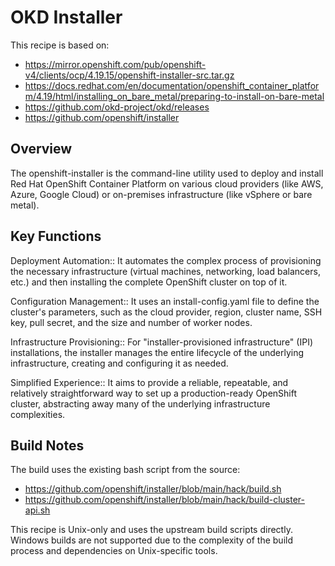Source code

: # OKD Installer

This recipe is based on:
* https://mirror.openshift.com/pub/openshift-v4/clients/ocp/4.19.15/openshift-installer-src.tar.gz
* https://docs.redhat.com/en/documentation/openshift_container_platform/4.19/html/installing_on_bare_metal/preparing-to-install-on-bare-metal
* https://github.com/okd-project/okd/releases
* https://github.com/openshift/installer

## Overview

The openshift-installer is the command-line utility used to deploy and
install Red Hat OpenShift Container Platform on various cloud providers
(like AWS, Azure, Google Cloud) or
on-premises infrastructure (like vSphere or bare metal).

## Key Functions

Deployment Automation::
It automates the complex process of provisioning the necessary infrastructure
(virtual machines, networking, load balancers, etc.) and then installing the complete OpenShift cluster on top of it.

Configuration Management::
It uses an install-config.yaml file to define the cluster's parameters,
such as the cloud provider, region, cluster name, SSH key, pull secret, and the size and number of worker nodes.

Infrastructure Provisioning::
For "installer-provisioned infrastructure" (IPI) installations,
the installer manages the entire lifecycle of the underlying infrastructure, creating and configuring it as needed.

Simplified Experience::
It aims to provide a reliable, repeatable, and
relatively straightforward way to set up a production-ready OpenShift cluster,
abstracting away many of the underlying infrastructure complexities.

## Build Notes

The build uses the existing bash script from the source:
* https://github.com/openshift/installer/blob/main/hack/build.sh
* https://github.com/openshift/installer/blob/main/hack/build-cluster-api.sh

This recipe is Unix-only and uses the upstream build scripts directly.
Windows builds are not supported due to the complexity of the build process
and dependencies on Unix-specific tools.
***
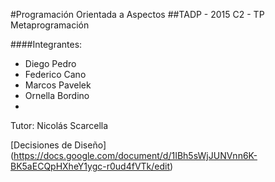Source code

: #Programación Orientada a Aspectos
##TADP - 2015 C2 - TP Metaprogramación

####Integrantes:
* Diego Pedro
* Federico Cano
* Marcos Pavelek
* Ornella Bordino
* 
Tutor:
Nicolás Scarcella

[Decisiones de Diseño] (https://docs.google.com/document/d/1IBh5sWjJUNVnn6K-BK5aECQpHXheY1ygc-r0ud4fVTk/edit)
***
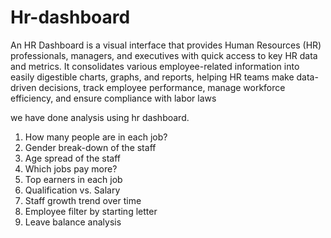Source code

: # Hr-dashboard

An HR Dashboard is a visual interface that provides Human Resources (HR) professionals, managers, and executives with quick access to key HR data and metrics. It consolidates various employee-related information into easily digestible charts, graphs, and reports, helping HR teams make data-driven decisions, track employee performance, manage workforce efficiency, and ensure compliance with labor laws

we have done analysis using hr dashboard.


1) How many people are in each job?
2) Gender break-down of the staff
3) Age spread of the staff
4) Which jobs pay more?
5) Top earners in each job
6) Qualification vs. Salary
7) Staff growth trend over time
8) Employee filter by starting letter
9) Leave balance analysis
***
● **Your goal**
Where a line of the records has the string "each", copy that line.

● **Solved exercise**
1) How many people are in each job?
5) Top earners in each job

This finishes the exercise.